Of all the lines below, return only those starting with the line holding "1.8746896618524815 × 10^293 |" and going on through the line holding "7.255765427105439 × 10^292 |", exactly as written.
::: INPUT MATERIAL :::
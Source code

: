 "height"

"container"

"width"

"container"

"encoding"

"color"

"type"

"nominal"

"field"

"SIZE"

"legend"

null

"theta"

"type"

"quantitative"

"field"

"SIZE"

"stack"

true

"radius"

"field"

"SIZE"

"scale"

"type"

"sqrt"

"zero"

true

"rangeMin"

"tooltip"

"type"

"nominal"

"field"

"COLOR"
:::
::: INPUT MATERIAL :::
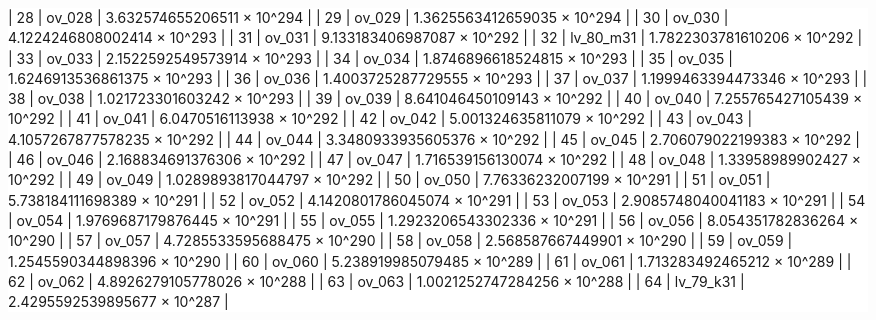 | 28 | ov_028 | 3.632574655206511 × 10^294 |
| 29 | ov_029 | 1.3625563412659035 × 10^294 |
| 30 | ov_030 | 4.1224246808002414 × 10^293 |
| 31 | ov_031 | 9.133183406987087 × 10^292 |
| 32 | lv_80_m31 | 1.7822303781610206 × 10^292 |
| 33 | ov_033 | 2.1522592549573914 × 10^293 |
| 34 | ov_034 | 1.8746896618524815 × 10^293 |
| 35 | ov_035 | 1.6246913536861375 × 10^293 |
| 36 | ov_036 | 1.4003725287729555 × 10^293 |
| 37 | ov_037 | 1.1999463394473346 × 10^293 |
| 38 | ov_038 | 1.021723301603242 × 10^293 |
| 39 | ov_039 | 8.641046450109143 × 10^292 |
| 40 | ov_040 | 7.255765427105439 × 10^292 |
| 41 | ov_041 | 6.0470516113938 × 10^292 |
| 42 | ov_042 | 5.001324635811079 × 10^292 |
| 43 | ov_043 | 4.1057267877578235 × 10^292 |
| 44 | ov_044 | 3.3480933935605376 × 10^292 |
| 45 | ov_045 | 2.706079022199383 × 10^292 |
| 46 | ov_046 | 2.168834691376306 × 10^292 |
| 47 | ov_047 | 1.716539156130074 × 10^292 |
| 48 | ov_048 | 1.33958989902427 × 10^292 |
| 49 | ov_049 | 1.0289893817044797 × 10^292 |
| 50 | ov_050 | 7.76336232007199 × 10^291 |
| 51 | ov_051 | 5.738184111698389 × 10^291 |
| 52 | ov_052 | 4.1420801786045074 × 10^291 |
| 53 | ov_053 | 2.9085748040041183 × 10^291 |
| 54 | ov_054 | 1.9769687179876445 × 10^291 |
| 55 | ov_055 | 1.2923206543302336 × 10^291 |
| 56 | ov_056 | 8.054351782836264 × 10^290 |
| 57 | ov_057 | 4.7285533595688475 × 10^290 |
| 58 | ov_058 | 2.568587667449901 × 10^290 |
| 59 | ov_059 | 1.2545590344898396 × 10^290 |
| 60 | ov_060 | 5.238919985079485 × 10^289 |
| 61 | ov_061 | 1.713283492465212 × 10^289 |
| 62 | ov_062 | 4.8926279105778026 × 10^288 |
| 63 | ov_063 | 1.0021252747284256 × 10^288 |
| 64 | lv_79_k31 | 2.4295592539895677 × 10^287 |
:::
ANSWER TO THIS PROBLEM
| 34 | ov_034 | 1.8746896618524815 × 10^293 |
| 35 | ov_035 | 1.6246913536861375 × 10^293 |
| 36 | ov_036 | 1.4003725287729555 × 10^293 |
| 37 | ov_037 | 1.1999463394473346 × 10^293 |
| 38 | ov_038 | 1.021723301603242 × 10^293 |
| 39 | ov_039 | 8.641046450109143 × 10^292 |
| 40 | ov_040 | 7.255765427105439 × 10^292 |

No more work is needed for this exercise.